James trocou olhares com a coisa, um gaguejo tentou tomar a forma de palavras, incapaz. Em seguida, um braço lhe puxou para longe.

— Levanta! Temos que correr antes que…!!

TU-RUM-TUM!!

Mais forte que nunca, o coração da mansão bateu, quase ao ponto de estourar os frágeis tímpanos dos dois.

James tentou ignorar o zumbido irritante ao segurar mais firmemente a mão da esposa. Porém, o calor das mãos se perdeu antes que percebesse.

“O-O que eu… tô fazendo aqui?”

Eh!? Ao seu redor, apenas estantes de livros. A porta estava aberta, revelando o corredor vazio e, através das janelas, um céu indeciso sobre em qual hora deveria ficar.

TU-RUM-TUM!!

A cabeça da mulher latejava como nunca havia sentido. Seria esta a fúria da estátua em seu ápice?? Improvável, até agora ela só estava encarando seu precioso lampião despedaçado!

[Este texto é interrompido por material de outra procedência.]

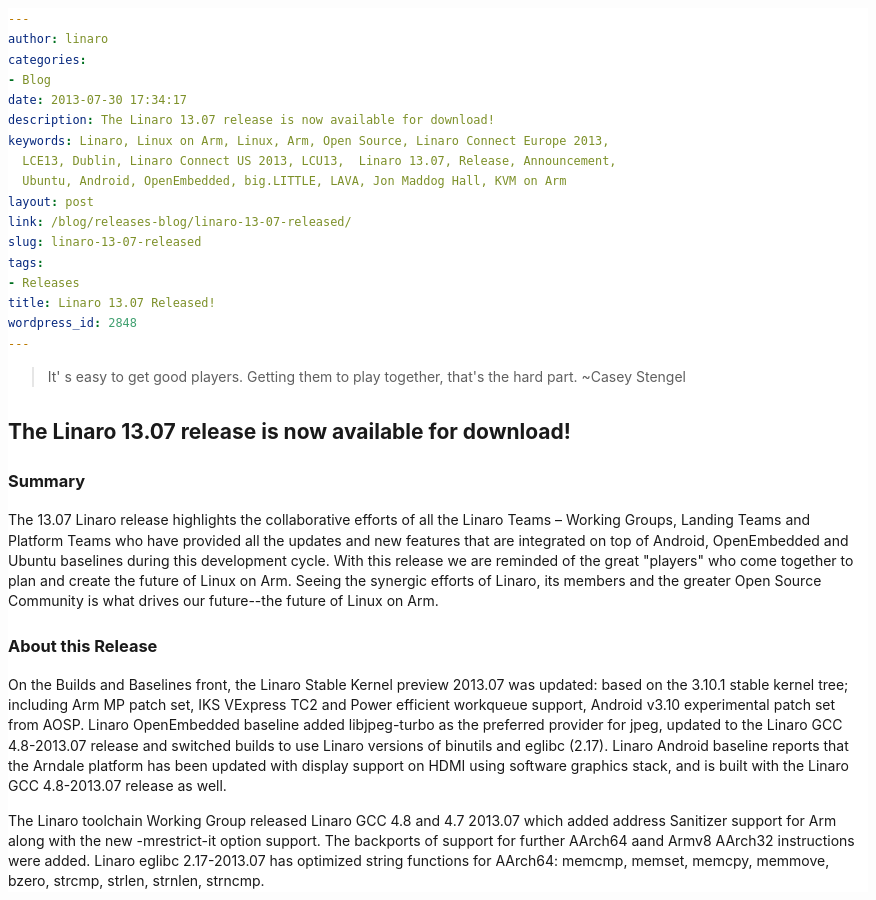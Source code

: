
 ```yaml
---
author: linaro
categories:
- Blog
date: 2013-07-30 17:34:17
description: The Linaro 13.07 release is now available for download!
keywords: Linaro, Linux on Arm, Linux, Arm, Open Source, Linaro Connect Europe 2013,
  LCE13, Dublin, Linaro Connect US 2013, LCU13,  Linaro 13.07, Release, Announcement,
  Ubuntu, Android, OpenEmbedded, big.LITTLE, LAVA, Jon Maddog Hall, KVM on Arm
layout: post
link: /blog/releases-blog/linaro-13-07-released/
slug: linaro-13-07-released
tags:
- Releases
title: Linaro 13.07 Released!
wordpress_id: 2848
---
```


>
> It' s easy to get good players. Getting them to play together, that's the hard part. ~Casey Stengel
>
>

## The Linaro 13.07 release is now available for download!

### Summary

The 13.07 Linaro release highlights the collaborative efforts of all the Linaro Teams – Working Groups, Landing Teams and Platform Teams who have provided all the updates and new features that are integrated on top of Android, OpenEmbedded and Ubuntu baselines during this development cycle. With this release we are reminded of the great "players" who come together to plan and create the future of Linux on Arm. Seeing the synergic efforts of Linaro, its members and the greater Open Source Community is what drives our future--the future of Linux on Arm.

### About this Release

On the Builds and Baselines front, the Linaro Stable Kernel preview 2013.07 was updated: based on the 3.10.1 stable kernel tree; including Arm MP patch set, IKS VExpress TC2 and Power efficient workqueue support, Android v3.10 experimental patch set from AOSP. Linaro OpenEmbedded baseline added libjpeg-turbo as the preferred provider for jpeg, updated to the Linaro GCC 4.8-2013.07 release and switched builds to use Linaro versions of binutils and eglibc (2.17). Linaro Android baseline reports that the Arndale platform has been updated with display support on HDMI using software graphics stack, and is built with the Linaro GCC 4.8-2013.07 release as well.

The Linaro toolchain Working Group released Linaro GCC 4.8 and 4.7 2013.07 which added address Sanitizer support for Arm along with the new -mrestrict-it option support. The backports of support for further AArch64 aand Armv8 AArch32 instructions were added. Linaro eglibc 2.17-2013.07 has optimized string functions for AArch64: memcmp, memset, memcpy, memmove, bzero, strcmp, strlen, strnlen, strncmp.
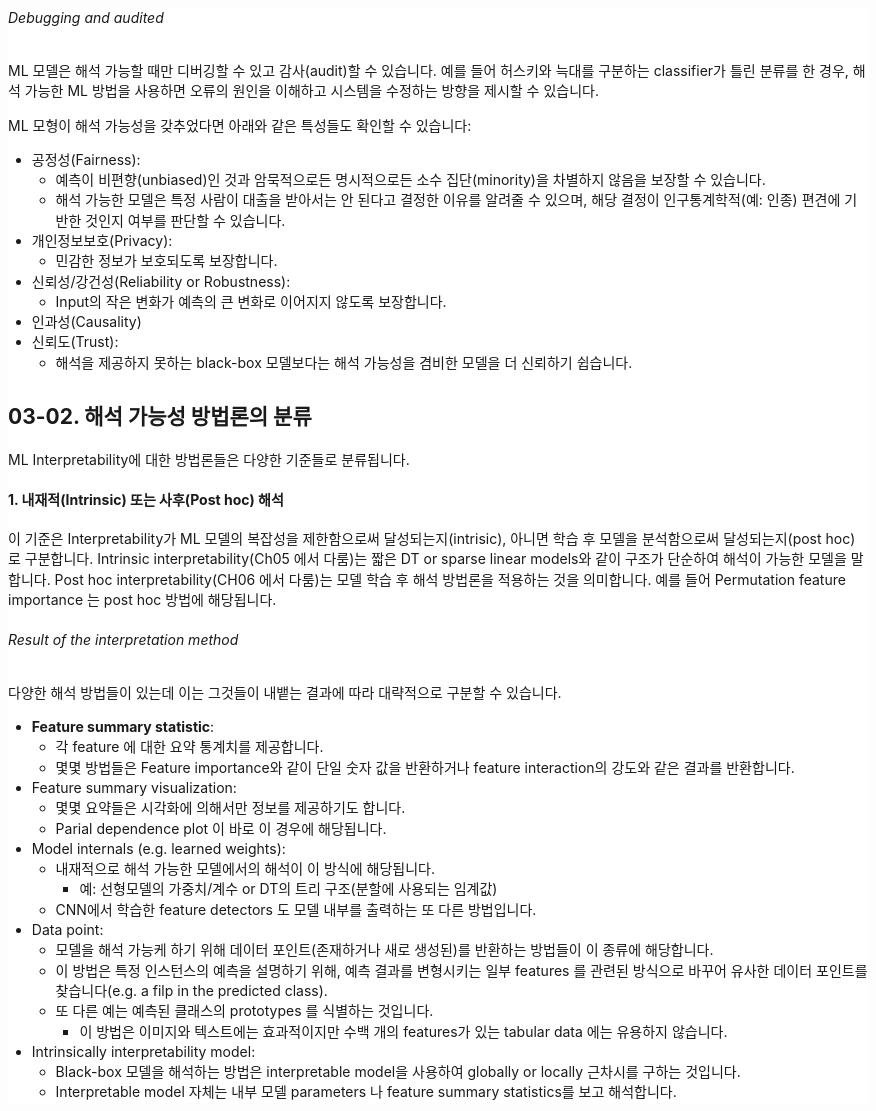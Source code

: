 ###### Debugging and audited

ML 모델은 해석 가능할 때만 디버깅할 수 있고 감사(audit)할 수 있습니다. 예를 들어 허스키와 늑대를 구분하는 classifier가 틀린 분류를 한 경우, 해석 가능한 ML 방법을 사용하면 오류의 원인을 이해하고 시스템을 수정하는 방향을 제시할 수 있습니다.


ML 모형이 해석 가능성을 갖추었다면 아래와 같은 특성들도 확인할 수 있습니다:
- 공정성(Fairness): 
	- 예측이 비편향(unbiased)인 것과 암묵적으로든 명시적으로든 소수 집단(minority)을 차별하지 않음을 보장할 수 있습니다.
	- 해석 가능한 모델은 특정 사람이 대출을 받아서는 안 된다고 결정한 이유를 알려줄 수 있으며, 해당 결정이 인구통계학적(예: 인종) 편견에 기반한 것인지 여부를 판단할 수 있습니다.
- 개인정보보호(Privacy): 
	- 민감한 정보가 보호되도록 보장합니다.
- 신뢰성/강건성(Reliability or Robustness): 
	- Input의 작은 변화가 예측의 큰 변화로 이어지지 않도록 보장합니다.
- 인과성(Causality)
- 신뢰도(Trust): 
	- 해석을 제공하지 못하는 black-box 모델보다는 해석 가능성을 겸비한 모델을 더 신뢰하기 쉽습니다.


## 03-02. 해석 가능성 방법론의 분류

ML Interpretability에 대한 방법론들은 다양한 기준들로 분류됩니다.

#### 1. 내재적(Intrinsic) 또는 사후(Post hoc) 해석

이 기준은 Interpretability가 ML 모델의 복잡성을 제한함으로써 달성되는지(intrisic), 아니면 학습 후 모델을 분석함으로써 달성되는지(post hoc)로 구분합니다. Intrinsic interpretability(Ch05 에서 다룸)는 짧은 DT or sparse linear models와 같이 구조가 단순하여 해석이 가능한 모델을 말합니다. Post hoc interpretability(CH06 에서 다룸)는 모델 학습 후 해석 방법론을 적용하는 것을 의미합니다. 예를 들어 Permutation feature importance 는 post hoc 방법에 해당됩니다.

###### Result of the interpretation method

다양한 해석 방법들이 있는데 이는 그것들이 내뱉는 결과에 따라 대략적으로 구분할 수 있습니다.

- **Feature summary statistic**: 
	- 각 feature 에 대한 요약 통계치를 제공합니다.
	- 몇몇 방법들은 Feature importance와 같이 단일 숫자 값을 반환하거나 feature interaction의 강도와 같은 결과를 반환합니다.
- Feature summary visualization:
	- 몇몇 요약들은 시각화에 의해서만 정보를 제공하기도 합니다. 
	- Parial dependence plot 이 바로 이 경우에 해당됩니다. 
- Model internals (e.g. learned weights): 
	- 내재적으로 해석 가능한 모델에서의 해석이 이 방식에 해당됩니다.
		- 예: 선형모델의 가중치/계수 or DT의 트리 구조(분할에 사용되는 임계값)
	- CNN에서 학습한 feature detectors 도 모델 내부를 출력하는 또 다른 방법입니다. 
- Data point: 
	- 모델을 해석 가능케 하기 위해 데이터 포인트(존재하거나 새로 생성된)를 반환하는 방법들이 이 종류에 해당합니다.
	- 이 방법은 특정 인스턴스의 예측을 설명하기 위해, 예측 결과를 변형시키는 일부 features 를 관련된 방식으로 바꾸어 유사한 데이터 포인트를 찾습니다(e.g. a filp in the predicted class). 
	- 또 다른 예는 예측된 클래스의 prototypes 를 식별하는 것입니다. 
		- 이 방법은 이미지와 텍스트에는 효과적이지만 수백 개의 features가 있는 tabular data 에는 유용하지 않습니다.
- Intrinsically interpretability model: 
	- Black-box 모델을 해석하는 방법은 interpretable model을 사용하여 globally or locally 근차시를 구하는 것입니다.
	- Interpretable model 자체는 내부 모델 parameters 나 feature summary statistics를 보고 해석합니다.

Manter-se de pé se tornava uma tarefa cada vez mais difícil, e em um dos cambaleios para permanecer erguida, sua mão foi até um dos altares na vaga tentativa de se apoiar, mas conseguindo um resultado bastante diferente.

De relance, ela visualizou o mandamento. "Não matarás", essa era a nostálgica frase talhada naquela decoração.

Como de costume, a luz branca acertou-lhe a alma em cheio, mas ao contrário do que acontecia até então, o mundo não havia tomado forma.

                                                                                                    

Permanecia um universo completamente branco, cujo era preenchido por duas meras silhuetas com até mesmo vozes idênticas. Um estava de pé, com um líquido negro e viscoso escorrendo por seu punho, enquanto o outro se debruçava desajeitado pelo chão, como uma marionete com os cordões repentinamente cortados.

O vitorioso da cena ergueu seu punho à frente, encarando a vida escorrer entre seus dedos enquanto proferia suas últimas palavras.

— Eu irei preservar seu corpo… à minha maneira.

E ao som de uma risada supostamente satisfeita, a visão se encerrou.

Jessie retornou à consciência e, incapaz de suportar o próprio peso, desabou ao chão.

— Po-Por quê!? Por que as visões… estão tão… rápidas…!!

A bigorna sobre seu corpo virou a disputa facilmente, levando a consciência da mulher mais fundo do que o abismo de sua mente alcançava.

Enquanto isso, a estátua espreitava não ela, mas a vítima que permanecia acordada e na beira de sua própria sanidade, à um único empurrão da queda livre.